Friday, December 14, 2007

Final Notes

Since my last post, I discovered a few errors in my Lab 3 & 4. The error reporting from the submit server (lab4) was not according to specs. Therefore, lab3 did not function for error conditions. Once I fixed that, I discovered that the format of the actual message was also not according to specs.

The lesson to be learned here is 1) read the lab specs often and 2) to stick to the specs even if you see something better. The mindset which is needed in enterprise computing is that you are building components that will function in a collective. Therefore, there is an intrinsic coupling which cannot be broken if you intend to function with your neighbors. This coupling is the interface.

My errors weren't because I ignored the requirements, but that I am so used to being autonomous that it did not occur to me that I am dependent on other systems or that I support other systems. Once you understand the collaborative nature of the pieces of the enterprise solution then your approach to solutions will reflect the entirety of the solution and not only the piece you are working on at the moment.

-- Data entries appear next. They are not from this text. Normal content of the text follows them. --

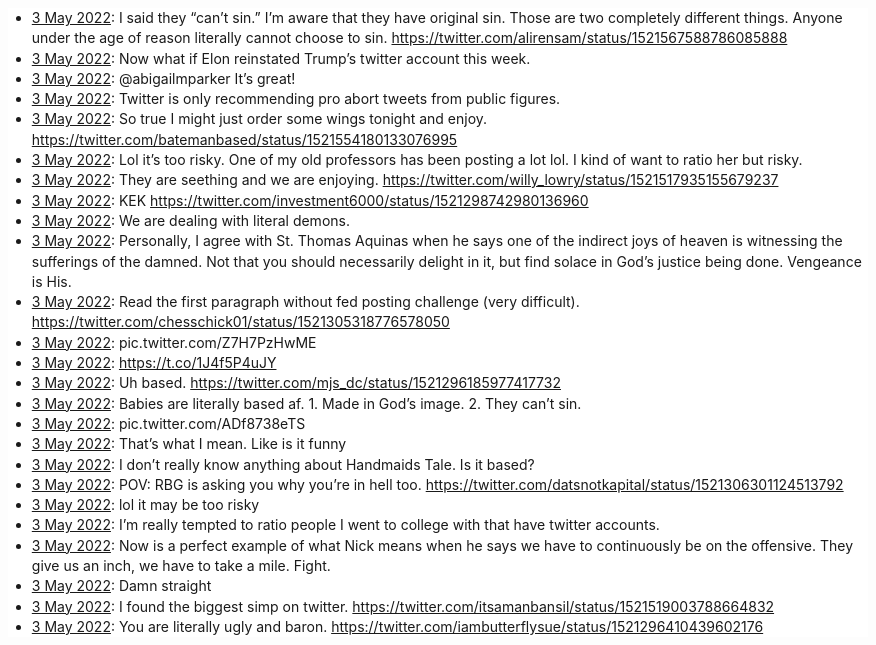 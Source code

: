 * [ 3 May 2022](https://web.archive.org/web/20220503191410/https://twitter.com/GsPatton/status/1521568634568642569): I said they “can’t sin.” I’m aware that they have original sin. Those are two completely different things.   Anyone under the age of reason literally cannot choose to sin. https://twitter.com/alirensam/status/1521567588786085888 
* [ 3 May 2022](https://web.archive.org/web/20220503183735/https://twitter.com/GsPatton/status/1521559478595997697): Now what if Elon reinstated Trump’s twitter account this week. 
* [ 3 May 2022](https://web.archive.org/web/20220503182559/https://twitter.com/GsPatton/status/1521556693989081090): @abigailmparker It’s great! 
* [ 3 May 2022](https://web.archive.org/web/20220503182116/https://twitter.com/GsPatton/status/1521555319083749378): Twitter is only recommending pro abort tweets from public figures. 
* [ 3 May 2022](https://web.archive.org/web/20220503181754/https://twitter.com/GsPatton/status/1521554567116337153): So true I might just order some wings tonight and enjoy. https://twitter.com/batemanbased/status/1521554180133076995 
* [ 3 May 2022](https://web.archive.org/web/20220503181634/https://twitter.com/GsPatton/status/1521554275884806145): Lol it’s too risky. One of my old professors has been posting a lot lol. I kind of want to ratio her but risky. 
* [ 3 May 2022](https://web.archive.org/web/20220503181333/https://twitter.com/GsPatton/status/1521553334028718082): They are seething and we are enjoying. https://twitter.com/willy_lowry/status/1521517935155679237 
* [ 3 May 2022](https://web.archive.org/web/20220503180402/https://twitter.com/GsPatton/status/1521551041183031297): KEK https://twitter.com/investment6000/status/1521298742980136960 
* [ 3 May 2022](https://web.archive.org/web/20220503175452/https://twitter.com/GsPatton/status/1521548759062228993): We are dealing with literal demons. 
* [ 3 May 2022](https://web.archive.org/web/20220503175406/https://twitter.com/GsPatton/status/1521548631630884865): Personally, I agree with St. Thomas Aquinas when he says one of the indirect joys of heaven is witnessing the sufferings of the damned.   Not that you should necessarily delight in it, but find solace in God’s justice being done. Vengeance is His. 
* [ 3 May 2022](https://web.archive.org/web/20220503174750/https://twitter.com/GsPatton/status/1521547044502089731): Read the first paragraph without fed posting challenge (very difficult). https://twitter.com/chesschick01/status/1521305318776578050 
* [ 3 May 2022](https://web.archive.org/web/20220503172612/https://twitter.com/GsPatton/status/1521541552451080192): pic.twitter.com/Z7H7PzHwME 
* [ 3 May 2022](https://web.archive.org/web/20220503171558/https://twitter.com/GsPatton/status/1521539073734811649): https://t.co/1J4f5P4uJY 
* [ 3 May 2022](https://web.archive.org/web/20220503164239/https://twitter.com/GsPatton/status/1521530541358649344): Uh based. https://twitter.com/mjs_dc/status/1521296185977417732 
* [ 3 May 2022](https://web.archive.org/web/20220503163804/https://twitter.com/GsPatton/status/1521529430551764994): Babies are literally based af.  1. Made in God’s image. 2. They can’t sin. 
* [ 3 May 2022](https://web.archive.org/web/20220503162418/https://twitter.com/GsPatton/status/1521525998461857792): pic.twitter.com/ADf8738eTS 
* [ 3 May 2022](https://web.archive.org/web/20220503161834/https://twitter.com/GsPatton/status/1521524538810552320): That’s what I mean. Like is it funny 
* [ 3 May 2022](https://web.archive.org/web/20220503161125/https://twitter.com/GsPatton/status/1521522642578247680): I don’t really know anything about Handmaids Tale. Is it based? 
* [ 3 May 2022](https://web.archive.org/web/20220503161027/https://twitter.com/GsPatton/status/1521522297366003713): POV: RBG is asking you why you’re in hell too. https://twitter.com/datsnotkapital/status/1521306301124513792 
* [ 3 May 2022](https://web.archive.org/web/20220503160800/https://twitter.com/GsPatton/status/1521521813339189248): lol it may be too risky 
* [ 3 May 2022](https://web.archive.org/web/20220503160356/https://twitter.com/GsPatton/status/1521520826843082752): I’m really tempted to ratio people I went to college with that have twitter accounts. 
* [ 3 May 2022](https://web.archive.org/web/20220503155942/https://twitter.com/GsPatton/status/1521519791978209281): Now is a perfect example of what Nick means when he says we have to continuously be on the offensive. They give us an inch, we have to take a mile. Fight. 
* [ 3 May 2022](https://web.archive.org/web/20220503155917/https://twitter.com/GsPatton/status/1521519504827813897): Damn straight 
* [ 3 May 2022](https://web.archive.org/web/20220503155747/https://twitter.com/GsPatton/status/1521519189441269761): I found the biggest simp on twitter. https://twitter.com/itsamanbansil/status/1521519003788664832 
* [ 3 May 2022](https://web.archive.org/web/20220503154617/https://twitter.com/GsPatton/status/1521516273045233665): You are literally ugly and baron. https://twitter.com/iambutterflysue/status/1521296410439602176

I still believe Java was great to use because it taught me skills and methodologies specific for my job. But if you do not have this requirement, PHP & Python may be a better solutions because 1) the Python libraries are more useful and 2) it is more web-centric versus Java which is more processing centric.

Wednesday, December 5, 2007

Lab 5 Postmortem

Well, my first mistake was electing to write the client in Java+Swing. That took a bit longer than perhaps a Flex or Web approach. But, with a nice Eclipse plugin from Instantiations called WindowBuilderPro, things didn't get as messy as writing pure Swing code.

Once I had the shell of the client done, it was time to retrieve the submissions from the SQS queues. Amazon recommends using Typica, a Java-based lib for manipulating SQS. All went well, except for the fact that nobody else could read my submissions. It turned out that there was a bug in Typica rev. 0.8 which caused the submission to be encoded in bin64. I fixed that bug and now have a custom copy of Typica!

With that done, I next tackled the WhoIS web service. Eclipse also has a plugin called SoapUI that works beautifully to generate Java classes from WSDL files. Actually, Apache Axis does all the work (WSDL2Java), but the SoapUI Eclipse perspective makes the work easier. All this took about 3 days.

All looked ok except for the fact that I was always hitting my list, webapp and submit servers. When I checked, to my chagrin, I have all my URLs hardcoded to my servers. When I pointed them to the load-balancers, all heck broke loose. Now the real fun began. Testing became difficult because others were taking my submissions. When I made a change, there was no guarantee that I would hit my server. So, I externalized all the links to properties files so that I can update at runtime.

It took me an extra day to get things in order. Now I am at the state where when I am hardcoded, all works, but when I am connected to the collective, the submissions do not enter the queue. When I examine the output of the sslb loadbalancer, I get a screen-full of Python errors. Will update y'all when I finally get things working end-to-end.